Give Me the Minstrel's Seat is a popular traditional African poem that originates from the Swahili people living in modern day Kenya. Therefore, the poem cannot be attributed to any particular author except that it was translated into English by only-God-knows-who.
Basically, the poem discusses the importance of companionship in human life, how a person who has companions is better than one who lives a solitary life. The poem further states that the troubles of life can easily be overcome when a person has good friends. Here are powerful lines from the poem:
As man goes through life soon he is pierced by the thorn, or the sand-mote enters his eye and he needs a friend to remove it.

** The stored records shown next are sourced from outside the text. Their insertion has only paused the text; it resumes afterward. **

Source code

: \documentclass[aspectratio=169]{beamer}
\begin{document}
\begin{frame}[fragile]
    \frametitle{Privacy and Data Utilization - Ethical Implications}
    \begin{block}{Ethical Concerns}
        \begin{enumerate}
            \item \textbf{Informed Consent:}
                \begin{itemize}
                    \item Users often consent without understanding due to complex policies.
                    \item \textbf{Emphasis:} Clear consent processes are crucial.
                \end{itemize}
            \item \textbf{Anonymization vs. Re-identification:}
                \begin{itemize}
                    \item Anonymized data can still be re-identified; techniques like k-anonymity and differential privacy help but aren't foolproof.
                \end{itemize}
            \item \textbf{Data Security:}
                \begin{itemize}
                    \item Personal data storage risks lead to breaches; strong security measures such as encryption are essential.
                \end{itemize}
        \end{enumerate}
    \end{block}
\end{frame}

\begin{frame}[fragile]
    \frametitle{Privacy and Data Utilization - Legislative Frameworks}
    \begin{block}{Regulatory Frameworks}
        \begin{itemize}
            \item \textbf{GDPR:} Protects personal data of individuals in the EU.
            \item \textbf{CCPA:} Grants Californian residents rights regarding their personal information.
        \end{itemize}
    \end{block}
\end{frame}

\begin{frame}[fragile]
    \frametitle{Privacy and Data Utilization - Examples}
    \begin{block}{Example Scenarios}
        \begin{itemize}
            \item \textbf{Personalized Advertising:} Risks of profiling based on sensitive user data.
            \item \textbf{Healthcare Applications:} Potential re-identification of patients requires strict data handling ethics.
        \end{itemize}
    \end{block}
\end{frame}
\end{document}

However, having originated from a patriarchal society, it appears that the poem Give Me a Minstrel's Seat has some elements of male chauvinism embedded in it. In this regard, the poem stresses that women are nothing without men.
This portrays women has a pot of soup which needs the presence of man to add salt and flavour. There are many women all over the world who are successful and powerful without having men in their life. Hear the chauvinistic lines of the poem:
Let me ask for what reason or rhyme women refuse to marry?
Woman cannot exist except by man, what is there in man to vex some of them so?
The poem does not only project man as the pillar in a woman's life, it latently questions the motive of organizations that are advocating for the liberation and empowerment of women. The poem wants to know why women are finding it difficult to submit to their man.
In conclusion, I believe that, while the poem is great for stressing the importance of friendship and companionship in human life, it relegates women to the background. This is not good for the advancement of gender equality and liberation movements across the globe.